National Public Radio has a story about Drunk Stoned Brilliant Dead, a new book by Adam Meyerowitz about the first decade of National Lampoon magazine.
That decade would be the 1970s, which was all around a very innovative decade for American magazines. All-time circulation highs were hit by National Lampoon, Playboy, TV Guide. Politics, culture, and more were played out in the pages of popular and niche magazines. National Lampoon grew out of counter-culture Ivy League geniuses (and all-around pains), and at its height, millions of readers were loving its take-downs of everyone from the much-hated Richard Nixon to the left-wing icon Che Guevara. It inspired Saturday Night Live, hit the big-time with Animal House (and later Vacation), spawned books, produced a popular national comedy radio program, and launched the careers of Henry Beard, P.J. O'Rourke, Jeff Greenfield, Doug Kenney, Chevy Chase, John Hughes, and many others.

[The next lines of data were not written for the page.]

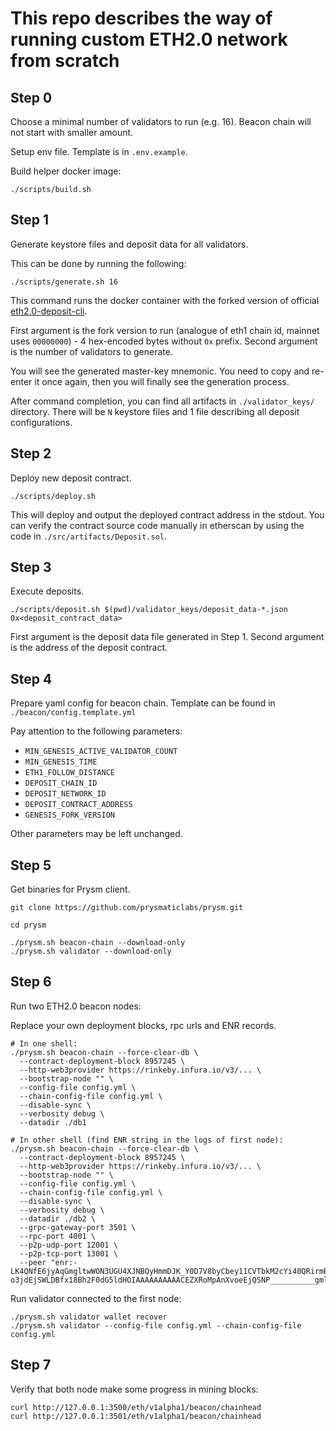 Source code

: # This repo describes the way of running custom ETH2.0 network from scratch

## Step 0
Choose a minimal number of validators to run (e.g. 16). Beacon chain will not start with smaller amount.

Setup env file. Template is in `.env.example`.

Build helper docker image:
```shell
./scripts/build.sh
```

## Step 1
Generate keystore files and deposit data for all validators.

This can be done by running the following:

```shell
./scripts/generate.sh 16
```

This command runs the docker container with the forked version of official [eth2.0-deposit-cli](https://github.com/ethereum/eth2.0-deposit-cli).

First argument is the fork version to run (analogue of eth1 chain id, mainnet uses `00000000`) - 4 hex-encoded bytes without `0x` prefix.
Second argument is the number of validators to generate.

You will see the generated master-key mnemonic. You need to copy and re-enter it once again, then you will finally see the generation process.

After command completion, you can find all artifacts in `./validator_keys/` directory. There will be `N` keystore files and 1 file describing all deposit configurations.

## Step 2
Deploy new deposit contract.

```shell
./scripts/deploy.sh
```

This will deploy and output the deployed contract address in the stdout. You can verify the contract source code manually in etherscan by using the code in `./src/artifacts/Deposit.sol`.

## Step 3
Execute deposits.

```shell
./scripts/deposit.sh $(pwd)/validator_keys/deposit_data-*.json 0x<deposit_contract_data>
```

First argument is the deposit data file generated in Step 1.
Second argument is the address of the deposit contract.

## Step 4
Prepare yaml config for beacon chain. Template can be found in `./beacon/config.template.yml`

Pay attention to the following parameters:
* `MIN_GENESIS_ACTIVE_VALIDATOR_COUNT`
* `MIN_GENESIS_TIME`
* `ETH1_FOLLOW_DISTANCE`
* `DEPOSIT_CHAIN_ID`
* `DEPOSIT_NETWORK_ID`
* `DEPOSIT_CONTRACT_ADDRESS`
* `GENESIS_FORK_VERSION`

Other parameters may be left unchanged.

## Step 5
Get binaries for Prysm client.

```shell
git clone https://github.com/prysmaticlabs/prysm.git

cd prysm

./prysm.sh beacon-chain --download-only
./prysm.sh validator --download-only
```

## Step 6
Run two ETH2.0 beacon nodes:

Replace your own deployment blocks, rpc urls and ENR records.
```shell
# In one shell:
./prysm.sh beacon-chain --force-clear-db \
  --contract-deployment-block 8957245 \
  --http-web3provider https://rinkeby.infura.io/v3/... \
  --bootstrap-node "" \
  --config-file config.yml \
  --chain-config-file config.yml \
  --disable-sync \
  --verbosity debug \
  --datadir ./db1
  
# In other shell (find ENR string in the logs of first node):
./prysm.sh beacon-chain --force-clear-db \
  --contract-deployment-block 8957245 \
  --http-web3provider https://rinkeby.infura.io/v3/... \
  --bootstrap-node "" \
  --config-file config.yml \
  --chain-config-file config.yml \
  --disable-sync \
  --verbosity debug \
  --datadir ./db2 \
  --grpc-gateway-port 3501 \
  --rpc-port 4001 \
  --p2p-udp-port 12001 \
  --p2p-tcp-port 13001 \
  --peer "enr:-LK4QNfE6jyAqGmgltwWON3UGU4XJNBQyHmmDJK_Y0D7V8byCbey11CVTbkM2cYi40QRirmBlbb-o3jdEjSWLDBfx18Bh2F0dG5ldHOIAAAAAAAAAACEZXRoMpAnXvoeEjQSNP__________gmlkgnY0gmlwhMCoHxmJc2VjcDI1NmsxoQLCcyeQHzBlQItaDh2OhE4DLFHCgUrf_L28D1K02He4z4N0Y3CCMsiDdWRwgi7g"

```

Run validator connected to the first node:
```shell
./prysm.sh validator wallet recover
./prysm.sh validator --config-file config.yml --chain-config-file config.yml
```

## Step 7
Verify that both node make some progress in mining blocks:

```shell
curl http://127.0.0.1:3500/eth/v1alpha1/beacon/chainhead
curl http://127.0.0.1:3501/eth/v1alpha1/beacon/chainhead
```
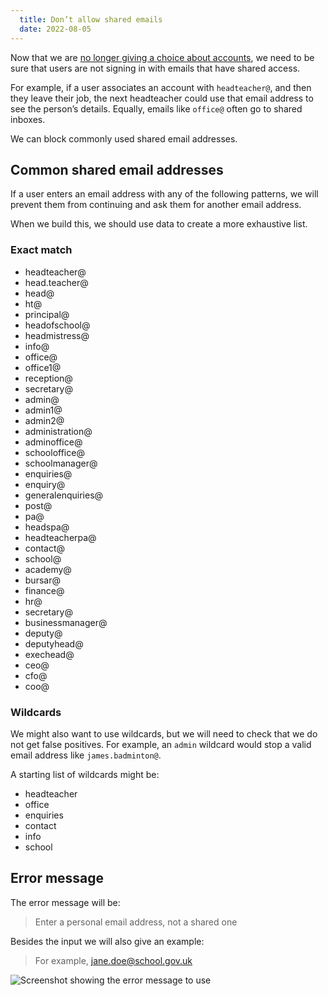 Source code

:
 ```yaml
---
  title: Don’t allow shared emails
  date: 2022-08-05
---
```


Now that we are [no longer giving a choice about accounts](/get-an-identity/no-account-choice/), we need to be sure that users are not signing in with emails that have shared access.

For example, if a user associates an account with `headteacher@`, and then they leave their job, the next headteacher could use that email address to see the person’s details. Equally, emails like `office@` often go to shared inboxes.

We can block commonly used shared email addresses.

## Common shared email addresses

If a user enters an email address with any of the following patterns, we will prevent them from continuing and ask them for another email address.

When we build this, we should use data to create a more exhaustive list.

### Exact match

- headteacher@
- head.teacher@
- head@
- ht@
- principal@
- headofschool@
- headmistress@
- info@
- office@
- office1@
- reception@
- secretary@
- admin@
- admin1@
- admin2@
- administration@
- adminoffice@
- schooloffice@
- schoolmanager@
- enquiries@
- enquiry@
- generalenquiries@
- post@
- pa@
- headspa@
- headteacherpa@
- contact@
- school@
- academy@
- bursar@
- finance@
- hr@
- secretary@
- businessmanager@
- deputy@
- deputyhead@
- exechead@
- ceo@
- cfo@
- coo@

### Wildcards

We might also want to use wildcards, but we will need to check that we do not get false positives. For example, an `admin` wildcard would stop a valid email address like `james.badminton@`.

A starting list of wildcards might be:

- headteacher
- office
- enquiries
- contact
- info
- school

## Error message

The error message will be:

> Enter a personal email address, not a shared one

Besides the input we will also give an example:

> For example, jane.doe@school.gov.uk

![Screenshot showing the error message to use](validation-message.png "Screenshot showing the error message to use")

NPR's story concerns itself with Meyerowitz's comments about the writing and artistic talents behind the magazine. The magazine was loaded with an unprecedented number of strong talents. It didn't manage to hold on to them too long, and by the early 1980s, a once-gradual decline in circulation escalated until, within the decade, the magazine first reduced circulation from monthly to bimonthly, and then was ignominiously sold.
Meyerowitz was there in the early years, when, to be honest, I was too young to read it. But I belatedly came to appreciate the madcap genius of the magazine. And to mourn its descent in the 1980s into repetitive, over-sexed humorlessness.